Received May 23, 2018

Received in revised form November 3, 2018

Accepted December 13, 2018

Back to Top | Article Outline

1 Introduction

Sleep deprivation (SD) is a common negative event due to working, insomnia, and other causes (including sleep apnea and mental illness). In humans, acute SD (usually understood as wakefulness ≥16 hours) can produce changes in mood, attention, memory, and cognitive performance.[1] SD can adversely affect the brain, as has been confirmed by functional magnetic resonance imaging (fMRI) for both task activated[2,3] and resting states.[4–7] SD can cause alterations in regional activity, namely, reduced activity in the anterior brain but increased activity in the posterior brain[4,5]; it can also cause decreased default network[8] and thalamocortical[7] connectivity but increased interhemispheric connectivity.[6] Blood oxygenation level-dependent (BOLD)-fMRI studies have proven to be an essential and noninvasive method for studying neural processes underlying sleep disorders in humans.[1,2,9]

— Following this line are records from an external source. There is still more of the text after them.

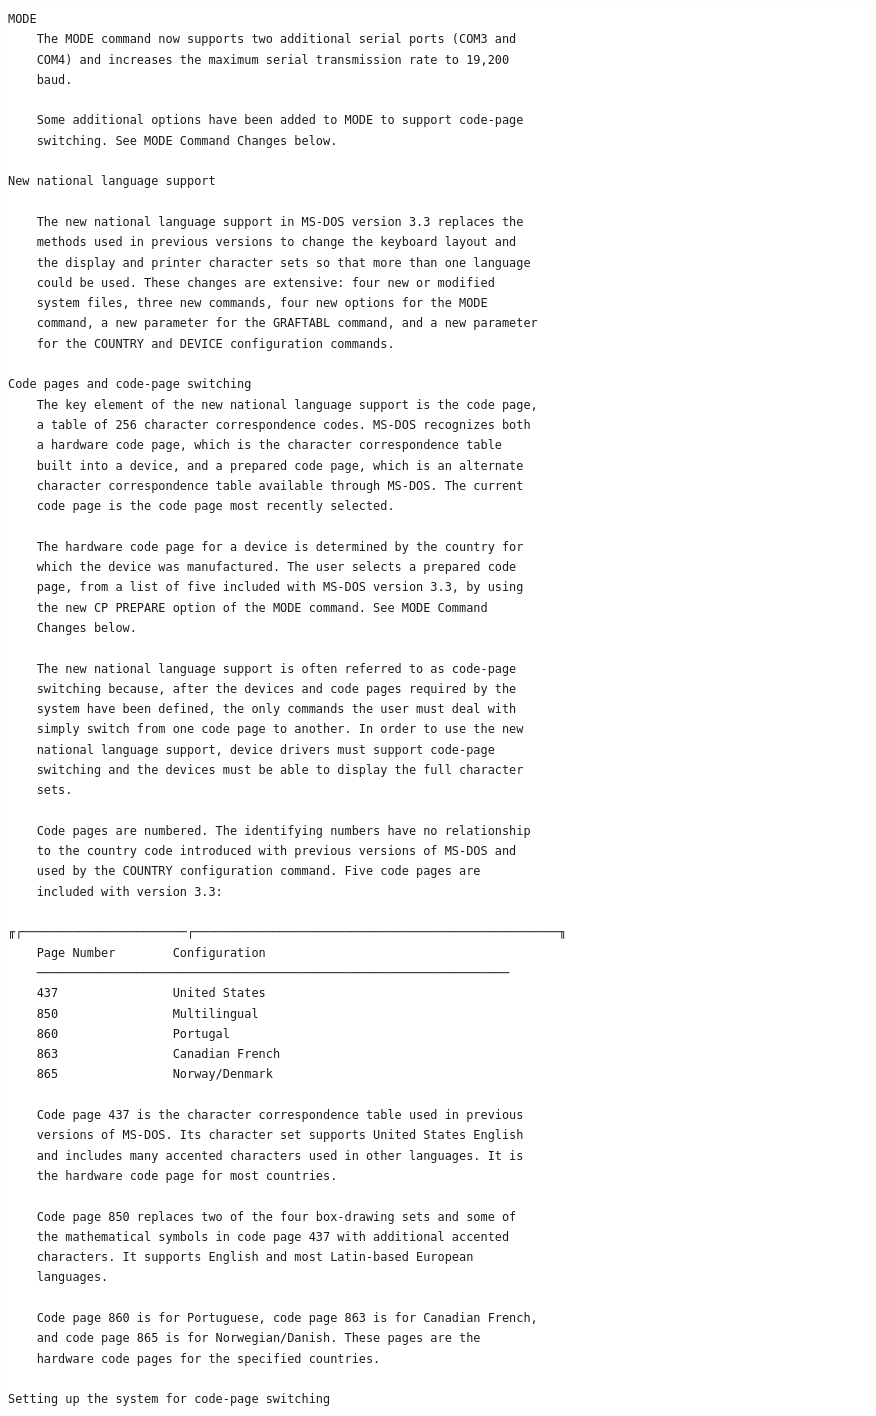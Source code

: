     MODE
        The MODE command now supports two additional serial ports (COM3 and
        COM4) and increases the maximum serial transmission rate to 19,200
        baud.

        Some additional options have been added to MODE to support code-page
        switching. See MODE Command Changes below.

    New national language support

        The new national language support in MS-DOS version 3.3 replaces the
        methods used in previous versions to change the keyboard layout and
        the display and printer character sets so that more than one language
        could be used. These changes are extensive: four new or modified
        system files, three new commands, four new options for the MODE
        command, a new parameter for the GRAFTABL command, and a new parameter
        for the COUNTRY and DEVICE configuration commands.

    Code pages and code-page switching
        The key element of the new national language support is the code page,
        a table of 256 character correspondence codes. MS-DOS recognizes both
        a hardware code page, which is the character correspondence table
        built into a device, and a prepared code page, which is an alternate
        character correspondence table available through MS-DOS. The current
        code page is the code page most recently selected.

        The hardware code page for a device is determined by the country for
        which the device was manufactured. The user selects a prepared code
        page, from a list of five included with MS-DOS version 3.3, by using
        the new CP PREPARE option of the MODE command. See MODE Command
        Changes below.

        The new national language support is often referred to as code-page
        switching because, after the devices and code pages required by the
        system have been defined, the only commands the user must deal with
        simply switch from one code page to another. In order to use the new
        national language support, device drivers must support code-page
        switching and the devices must be able to display the full character
        sets.

        Code pages are numbered. The identifying numbers have no relationship
        to the country code introduced with previous versions of MS-DOS and
        used by the COUNTRY configuration command. Five code pages are
        included with version 3.3:

    ╓┌───────────────────────┌───────────────────────────────────────────────────╖
        Page Number        Configuration
        ──────────────────────────────────────────────────────────────────
        437                United States
        850                Multilingual
        860                Portugal
        863                Canadian French
        865                Norway/Denmark

        Code page 437 is the character correspondence table used in previous
        versions of MS-DOS. Its character set supports United States English
        and includes many accented characters used in other languages. It is
        the hardware code page for most countries.

        Code page 850 replaces two of the four box-drawing sets and some of
        the mathematical symbols in code page 437 with additional accented
        characters. It supports English and most Latin-based European
        languages.

        Code page 860 is for Portuguese, code page 863 is for Canadian French,
        and code page 865 is for Norwegian/Danish. These pages are the
        hardware code pages for the specified countries.

    Setting up the system for code-page switching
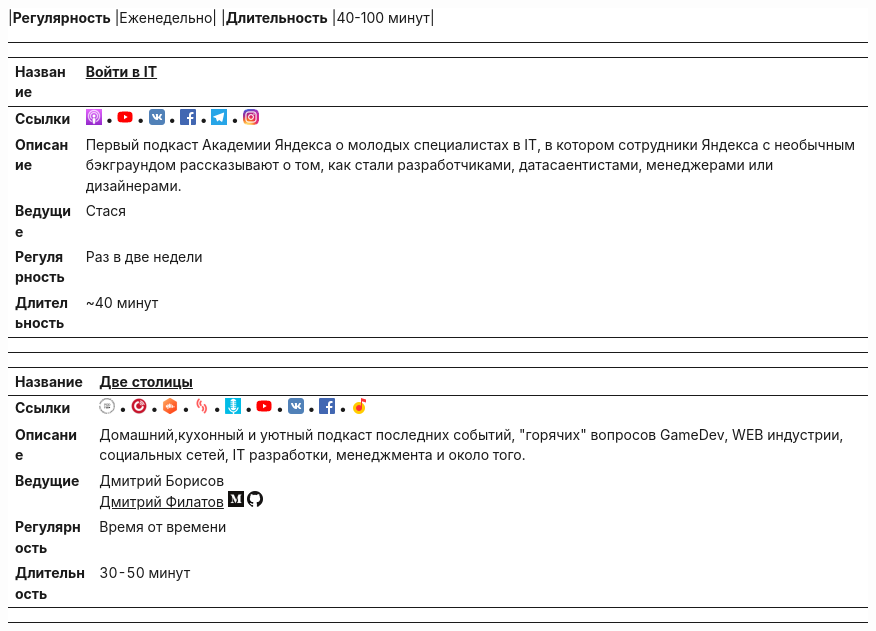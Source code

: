 |**Регулярность** |Еженедельно|
|**Длительность** |40-100 минут|

---

|Название         |[Войти в IT](https://academy.yandex.ru/)|
|:----------------|:---------------------------------------|
|**Ссылки**       |[![Apple Podcasts](img/favicons/podcasts.apple.com.png)](https://podcasts.apple.com/ru/podcast/%D0%B2%D0%BE%D0%B9%D1%82%D0%B8-%D0%B2-it/id1492086611) • [![YouTube](img/favicons/youtube.com.png)](https://www.youtube.com/channel/UCTUyoZMfksbNIHfWJjwr5aQ) • [![VK](img/favicons/vk.com.png)](https://vk.com/podcasts-84793390) • [![Facebook](img/favicons/facebook.com.png)](https://www.facebook.com/academy.yandex) • [![Telegram](img/favicons/t.me.png)](https://t.me/YandexAcademy) • [![Instagram](img/favicons/instagram.com.png)](https://www.instagram.com/yandex.academy/)|
|**Описание**     |Первый подкаст Академии Яндекса о молодых специалистах в IT, в котором сотрудники Яндекса с необычным бэкграундом рассказывают о том, как стали разработчиками, датасаентистами, менеджерами или дизайнерами.|
|**Ведущие**      |Стася|
|**Регулярность** |Раз в две недели|
|**Длительность** |~40 минут|

---

|Название         |[Две столицы](http://www.2capitals.space)|
|:----------------|:----------------------------------------|
|**Ссылки**       |[![Podfm](img/favicons/podfm.ru.png)](https://podfm.ru/podcasts/dve-stolicy-ujutnyj-podkast-it-pankov/) • [![Player](img/favicons/player.fm.png)](https://player.fm/series/series-1297185) • [![Castbox](img/favicons/castbox.fm.png)](https://castbox.fm/channel/2491598?country=ru) • [![SoundStream](img/favicons/soundstream.media.png)](https://soundstream.media/playlist/dve-stolitsy-uyutnyy-podkast-it-pankov) • [![Podster](img/favicons/podster.fm.png)](https://2capitals.podster.fm/) • [![YouTube](img/favicons/youtube.com.png)](https://www.youtube.com/channel/UCVyA6ONMsbIB-TSLZO8HNmQ) • [![VK](img/favicons/vk.com.png)](https://vk.com/podcast2capitals) • [![Facebook](img/favicons/facebook.com.png)](https://www.facebook.com/2capitals/) • [![Яндекс Музыка](img/favicons/music.yandex.ru.png)](https://music.yandex.ru/album/6880541?from=serp)|
|**Описание**     |Домашний,кухонный и уютный подкаст последних событий, "горячих" вопросов GameDev, WEB индустрии, социальных сетей, IT разработки, менеджмента и около того.|
|**Ведущие**      |Дмитрий Борисов<br>[Дмитрий Филатов](http://dimafilatov.ru/) [![Medium](img/favicons/medium.com.png)](https://medium.com/@dimaeatworld) [![GitHub](img/favicons/github.com.png)](https://github.com/idoziru)|
|**Регулярность** |Время от времени|
|**Длительность** |30-50 минут|

---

Far less is known about the effect of SD on brain perfusion during wakefulness. A few single photon-emission computed tomography studies have reported decreased regional cerebral blood flow (rCBF) in the inferior temporal gyrus in sleepwalkers after a night of total SD[10] and decreased rCBF in the frontoparietal attentional network[11] and ventral visual cortex[12] after acute sleep loss (<24 hours). However, whereas acute sleep restriction increase the tendency to fall asleep, a long total duration of SD (>24 hours) is sufficient to impair neurobehavioral functioning. To quantify rCBF changes due to mandatory sleep loss, we used a noninvasive pseudo-continuous arterial spin labeling (pCASL) pulse sequence and then investigated differences in brain perfusion during wakefulness between before and after 36 hours of SD. pCASL is a promising imaging technique for the quantitative measurement of cerebral blood flow with low intersubject variability and without the need for administration of contrast material and radiation.[13] It has applications in vascular diseases such as stroke[14] and “functional” diseases, including Alzheimer disease[15] and schizophrenia.[16] In this study, we hypothesized that acute SD would cause local hypoperfusion during wakefulness, consistent with its effects on behavioral performance.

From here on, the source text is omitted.